Я присел на колченогий стул, Шаман стоял передо мной в синих трикотажных кальсонах, накинув на плечи рваный тулуп.
— Один живешь по-прежнему? — спросил я.
— Один.
В углу, где темнота делала предметы неразличимыми, кто-то завозился и хрипло зевнул.
— А это кто?
— Пес мой, Захар.
— Слушай, Шаман, ты же богатый. На что тебе деньги, коли ты в таком убожестве проживаешь?
— А ты кто такой, чтобы мое богатство считать? Я тебя в душеприказчики не приглашал, — от одного упоминания о деньгах Шаман рассердился, и сразу стало почти ничего не понятно из того, что он говорит. У него очень много щек, губ, языка, и когда он сердится, все это мясное рагу подается собеседнику, в разжеванном виде.
— Да просто я прикинул, сколько всего я перетаскал к тебе и сколько у тебя должно было остаться…
— Что было, то прошло, а что осталось, то мое, — буркнул Шаман. — Ты зачем ко мне пришел?
— Да вот хотел с тобой посудачить, а разговор у нас что-то не завязывается.
— Разговор не узел на мешке, чего его завязывать. Ты говори, зачем пришел, и иди себе. Я тебе не компания — гусь свинье не товарищ.

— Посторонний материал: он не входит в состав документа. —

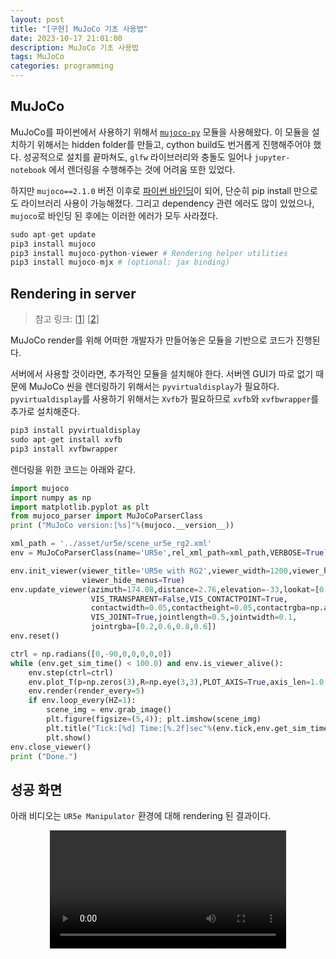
 ```yaml
---
layout: post
title: "[구현] MuJoCo 기초 사용법"
date: 2023-10-17 21:01:00
description: MuJoCo 기초 사용법
tags: MuJoCo
categories: programming
---
```


## MuJoCo
MuJoCo를 파이썬에서 사용하기 위해서 [`mujoco-py`](https://github.com/openai/mujoco-py) 모듈을 사용해왔다. 이 모듈을 설치하기 위해서는 hidden folder를 만들고, cython build도 번거롭게 진행해주어야 했다. 성공적으로 설치를 끝마쳐도, `glfw` 라이브러리와 충돌도 일어나 `jupyter-notebook` 에서 렌더링을 수행해주는 것에 어려움 또한 있었다.

하지만 `mujoco==2.1.0` 버전 이후로 [파이썬 바인딩](https://github.com/google-deepmind/mujoco/blob/main/python/README.md)이 되어, 단순히 pip install 만으로도 라이브러리 사용이 가능해졌다. 그리고 dependency 관련 에러도 많이 있었으나, `mujoco`로 바인딩 된 후에는 이러한 에러가 모두 사라졌다.

```python
sudo apt-get update
pip3 install mujoco
pip3 install mujoco-python-viewer # Rendering helper utilities
pip3 install mujoco-mjx # (optional: jax binding)
```

## Rendering in server
> 참고 링크: [[1](https://github.com/rohanpsingh/mujoco-python-viewer)] [[2](https://stackoverflow.com/questions/71520568/importerror-cannot-import-name-monitor-from-gym-wrappers)]

MuJoCo render를 위해 어떠한 개발자가 만들어놓은 모듈을 기반으로 코드가 진행된다.

서버에서 사용할 것이라면, 추가적인 모듈을 설치해야 한다. 서버엔 GUI가 따로 없기 때문에 MuJoCo 씬을 렌더링하기 위해서는 `pyvirtualdisplay`가 필요하다. `pyvirtualdisplay`를 사용하기 위해서는 `Xvfb`가 필요하므로 `xvfb`와 `xvfbwrapper`를 추가로 설치해준다. 

```python
pip3 install pyvirtualdisplay
sudo apt-get install xvfb
pip3 install xvfbwrapper
```

렌더링을 위한 코드는 아래와 같다. 

```python
import mujoco
import numpy as np
import matplotlib.pyplot as plt
from mujoco_parser import MuJoCoParserClass
print ("MuJoCo version:[%s]"%(mujoco.__version__))

xml_path = '../asset/ur5e/scene_ur5e_rg2.xml'
env = MuJoCoParserClass(name='UR5e',rel_xml_path=xml_path,VERBOSE=True)

env.init_viewer(viewer_title='UR5e with RG2',viewer_width=1200,viewer_height=800,
                viewer_hide_menus=True)
env.update_viewer(azimuth=174.08,distance=2.76,elevation=-33,lookat=[0.1,0.05,0.16],
                  VIS_TRANSPARENT=False,VIS_CONTACTPOINT=True,
                  contactwidth=0.05,contactheight=0.05,contactrgba=np.array([1,0,0,1]),
                  VIS_JOINT=True,jointlength=0.5,jointwidth=0.1,
                  jointrgba=[0.2,0.6,0.8,0.6])
env.reset()

ctrl = np.radians([0,-90,0,0,0,0,0])
while (env.get_sim_time() < 100.0) and env.is_viewer_alive():
    env.step(ctrl=ctrl)
    env.plot_T(p=np.zeros(3),R=np.eye(3,3),PLOT_AXIS=True,axis_len=1.0,axis_width=0.01)
    env.render(render_every=5)
    if env.loop_every(HZ=1): 
        scene_img = env.grab_image()
        plt.figure(figsize=(5,4)); plt.imshow(scene_img)
        plt.title("Tick:[%d] Time:[%.2f]sec"%(env.tick,env.get_sim_time()),fontsize=9)
        plt.show()
env.close_viewer()
print ("Done.")
```

## 성공 화면
아래 비디오는 `UR5e Manipulator` 환경에 대해 rendering 된 결과이다.
<div style="text-align: center;">
    <video src='/assets/video/mujoco/ur5e-render.mp4' width="75%" controls></video>
</div>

— Ишь, как ты разговорился-то. Только я не гусь, а орел. А ты и есть самая распоследняя собачья свинья, если ты старого товарища так встречаешь.
— Были мы товарищи. И еще был я барыга сдатный, а ты вор везучий. На том и товариществовали. А теперя я веду жизнь тихую, законом дозволенную, не нужно мне от тебя заработков.
— Шаман, никак и ты завязал? Что это на всех вас напало, как китайский грипп? Слушай, может быть, ты членом профсоюза стал?
— А что? А что? И стал! И бюллетень мне положен, и отпуск — все как у людей, — сердито забубнил Шаман.
— А со старых заработков не просят уплатить взносы?
— Кто же о них знает? — искренне ответил Шаман. — А делать больше шахер-махер нет резона. И накопленным попользоваться не успеешь — вмиг загремишь какую-нибудь гидростанцию строить.
— То-то я вижу, как ты пользуешь накопленное! Прямо прожигаешь жизнь. А с бабами как устраиваешься?
— Ни к чему мне это. Пора о душе подумать.
— Ну ты даешь… А работой доволен?
— Ничего работа, не соскучишься.
— Заработок приличный?
— Хватает.
— А где служишь-то?
— В лечебнице ветеринарной. Ты ведь знаешь, я животных люблю.
— Санитаром, что ли?
— Навроде этого, на машине санитарной. По дворам, по улицам отлавливаем бродячих кошек и собак.
— А потом что?
— Если здоровые — в институты их для опытов передают, а больных усыпляем. Укольчик кольнули — пшик, и готово!
Я как-то по-новому посмотрел на него — мордастая, опухшая орясина в синих кальсонах. Душегуб. Его по-другому и назвать нельзя было — душегуб, и только.